È proprio questo a colpire maggiormente: dal vivo i pezzi si trasformano, vengono inserite improvvisazioni nelle parti finali e qualche arrangiamento viene cambiato, sia nelle linee vocali sia nelle intenzioni generali del brano. E quando una band fa questo (e per giunta con disinvoltura) significa che è già in possesso di quella maturità necessaria per ambire a grandi traguardi.

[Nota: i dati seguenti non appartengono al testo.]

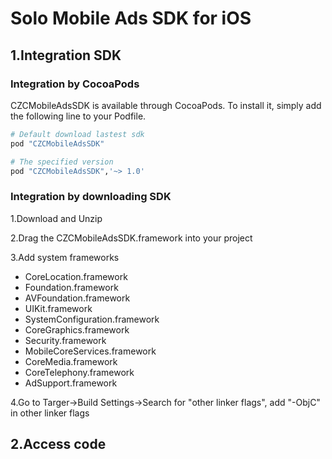 # Solo Mobile Ads SDK for iOS

## 1.Integration SDK

### Integration by CocoaPods

CZCMobileAdsSDK is available through CocoaPods. To install it, simply add the following line to your Podfile.

```ruby
# Default download lastest sdk
pod "CZCMobileAdsSDK" 

# The specified version
pod "CZCMobileAdsSDK",'~> 1.0'
```
### Integration by downloading SDK

1.Download and Unzip

2.Drag the CZCMobileAdsSDK.framework into your project

3.Add system frameworks
  * CoreLocation.framework
  * Foundation.framework
  * AVFoundation.framework
  * UIKit.framework
  * SystemConfiguration.framework
  * CoreGraphics.framework
  * Security.framework
  * MobileCoreServices.framework
  * CoreMedia.framework
  * CoreTelephony.framework
  * AdSupport.framework
  
4.Go to Targer->Build Settings->Search for "other linker flags", add "-ObjC" in other linker flags

## 2.Access code
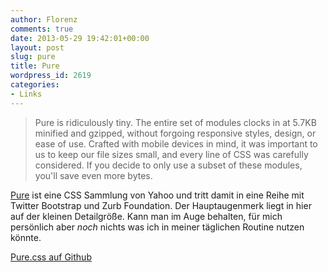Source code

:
 ```yaml
---
author: Florenz
comments: true
date: 2013-05-29 19:42:01+00:00
layout: post
slug: pure
title: Pure
wordpress_id: 2619
categories:
- Links
---
```


> 
  
> 
> Pure is ridiculously tiny. The entire set of modules clocks in at 5.7KB minified and gzipped, without forgoing responsive styles, design, or ease of use. Crafted with mobile devices in mind, it was important to us to keep our file sizes small, and every line of CSS was carefully considered. If you decide to only use a subset of these modules, you'll save even more bytes.
> 
> 






[Pure](http://purecss.io/) ist eine CSS Sammlung von Yahoo und tritt damit in eine Reihe mit Twitter Bootstrap und Zurb Foundation. Der Hauptaugenmerk liegt in hier auf der kleinen Detailgröße. Kann man im Auge behalten, für mich persönlich aber _noch_ nichts was ich in meiner täglichen Routine nutzen könnte.





[Pure.css auf Github](https://github.com/yui/pure/)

Non dimentichiamoci comunque degli altri due: il batterista Jake Lipiec (che ha suonato anche sul disco) e il bassista Del Paxton formano una sezione ritmica precisa e potente, indispensabili soprattutto quando il ritmo si fa più cadenzato, quasi sulfureo e possono dare il meglio nell’impostare la dinamica. Quest’estate hanno girato in cinque, mi hanno raccontato dopo, ma il tastierista adesso aveva degli impegni e hanno deciso che, anche per problemi di budget, sarebbe stato meglio affrontare il nuovo tour come un quartetto. Una scelta che ha pagato: l’intensità e lo spessore del suono sono notevoli anche così, davvero non manca nulla.

Anche la scaletta è costruita in modo tale da gestire l’altalenarsi delle emozioni: si comincia in punta di piedi, anche se una pazzesca versione di “State Trooper” in seconda posizione fa capire che non si sta scherzando per niente; notturna, sospesa, con un suono di chitarra che penetra direttamente nelle ossa. Dire che sia superiore all’originale è probabilmente una bestemmia ma è senza dubbio una delle più belle cover che mi sia capitato di ascoltare negli ultimi anni.

In successione arriva una ballata delicata come “The Sea Has Stretch Marks”, subito seguita da “Foolius Caesar”, con le sue distorsioni dal retrogusto psichedelico. La breve strumentale “Berenson” è poi utile a preparare il terreno per le due bordate di “Go-Kart Kid (Hell No!) e “Big Big Baby”, dove si vede la maestria con cui il gruppo gestisce i pieni e i vuoti, la voce ad incantare nella parte iniziale, la chitarra di Craig che ruggisce i suoi finali alternando soli a code sature degne dei migliori Crazy Horse.

È però “The Moods That I Get In” a rappresentare il vero fulcro del concerto, composizione lunga ed epica che in versione live amplifica tutte le sue componenti e si dimostra vera e propria summa di quello che questi quattro ragazzi riescono a sprigionare quando viaggiano con questa intesa.

Applausi a scena aperta anche per “Crème Brûlée”, il singolo che li ha fatti conoscere al mondo nel settembre 2020: lenta, crepuscolare, Hannah ancora una volta sugli scudi, un finale dilatato ma meno aggressivo, il pubblico che esplode in ovazioni entusiaste.

I ringraziamenti che seguono sono sinceri, un affetto del genere davvero non lo danno per scontato e si capisce che ne sono colpiti. I bis riflettono questo senso di gratitudine e questa intesa tra pubblico e band che si è creata pian piano nel corso della serata: “Meal Deal”, il secondo singolo uscito, è cupo, tenebroso, magnifico, la chitarra di Craig raggiunge l’apice della solennità; il commiato è poi affidato a “It’s Me and You, Kid”, che chiude anche il nuovo disco. Qui, davvero, si superano: la iniziano come se volessero attenersi alla versione in studio, che è tutto sommato una ballata acustica, poi chitarre e sezione ritmica ci danno dentro e mettono su un muro di suono che mi ha ricordato un po’ i Low dell’ultima fase, quelli della distorsione in primo piano e delle canzoni destrutturate.

Tra i concerti più belli dell’anno e sono abbastanza sicuro che la penserò così anche a dicembre. Se riusciranno a mantenere il repertorio al livello qualitativo che hanno ora e se sapranno introdurre qualche elemento di variazione in più nella loro scrittura, potrebbero seriamente diventare enormi. Staremo a vedere.